After his death Falck's library passed to his daughter Ursula von Praroman. It was subsequently divided between her two sons Nikolaus and Wilhelm, and passed down through their families, to be more or less reunited in the late 17th century in the Capuchin convent at Fribourg. The present volume was one of those inherited by Wilhelm; this group passed by descent to one Anna Marie von Lanthen-Heidt, a wealthy noblewoman who had married Wilhelm's grandson Nikolaus von Praroman en secondes noces. After her husband's death in 1675 Anna gave the books to her friend the vicar-general Heinrich Fuchs. Fuchs in turn gave part of the books to the Capuchins the year before he died; the remainder passed to the convent after his death in 1689. This copy is the only one listed by Wagner in which Fuchs recorded the date, presumably of his receipt of the book. Wagner's list of 269 works in 131 volumes consisted largely though not exclusively of books still at Fribourg in 1918, including the present volume, sold by the convent at an unknown later date.
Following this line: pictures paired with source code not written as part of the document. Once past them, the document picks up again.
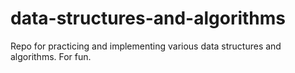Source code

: # data-structures-and-algorithms
Repo for practicing and implementing various data structures and algorithms. For fun.
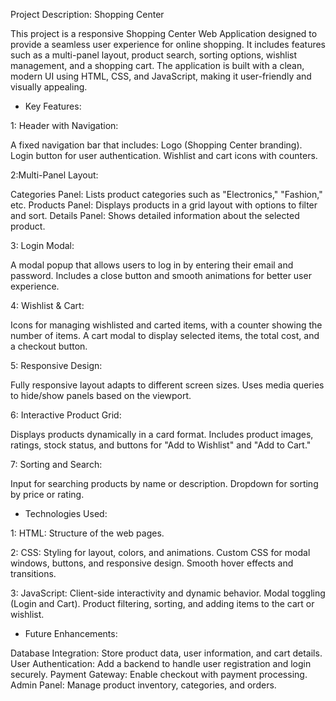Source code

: Project Description: Shopping Center


This project is a responsive Shopping Center Web Application designed to provide a seamless user experience for online shopping. It includes features such as a multi-panel layout, product search, sorting options, wishlist management, and a shopping cart. The application is built with a clean, modern UI using HTML, CSS, and JavaScript, making it user-friendly and visually appealing.

* Key Features:

1: Header with Navigation:

A fixed navigation bar that includes:
Logo (Shopping Center branding).
Login button for user authentication.
Wishlist and cart icons with counters.

2:Multi-Panel Layout:

Categories Panel: Lists product categories such as "Electronics," "Fashion," etc.
Products Panel: Displays products in a grid layout with options to filter and sort.
Details Panel: Shows detailed information about the selected product.

3: Login Modal:

A modal popup that allows users to log in by entering their email and password.
Includes a close button and smooth animations for better user experience.

4: Wishlist & Cart:

Icons for managing wishlisted and carted items, with a counter showing the number of items.
A cart modal to display selected items, the total cost, and a checkout button.

5: Responsive Design:

Fully responsive layout adapts to different screen sizes.
Uses media queries to hide/show panels based on the viewport.

6: Interactive Product Grid:

Displays products dynamically in a card format.
Includes product images, ratings, stock status, and buttons for "Add to Wishlist" and "Add to Cart."

7: Sorting and Search:

Input for searching products by name or description.
Dropdown for sorting by price or rating.

* Technologies Used:

1: HTML: Structure of the web pages.

2: CSS: Styling for layout, colors, and animations.
Custom CSS for modal windows, buttons, and responsive design.
Smooth hover effects and transitions.

3: JavaScript: Client-side interactivity and dynamic behavior.
Modal toggling (Login and Cart).
Product filtering, sorting, and adding items to the cart or wishlist.

* Future Enhancements:

Database Integration: Store product data, user information, and cart details.
User Authentication: Add a backend to handle user registration and login securely.
Payment Gateway: Enable checkout with payment processing.
Admin Panel: Manage product inventory, categories, and orders.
Another illustrated volume from Falck's library, a copy of the 1510 Suetonius, with similar hand-coloring, was owned by Giannalisa Feltrinelli and sold in Part One of the sale of her library, Christie's New York, 7 October 1997, lot 104.
This edition is rarer than Koberger's 1502 German translation; ABPC lists only two complete copies sold at auction since 1975. HC 3205; BMC II, 445 (IB.7558); BSB-Ink. B-531; CIBN B-480; Harvard/Walsh 763; Schreiber 3504; Goff B-688.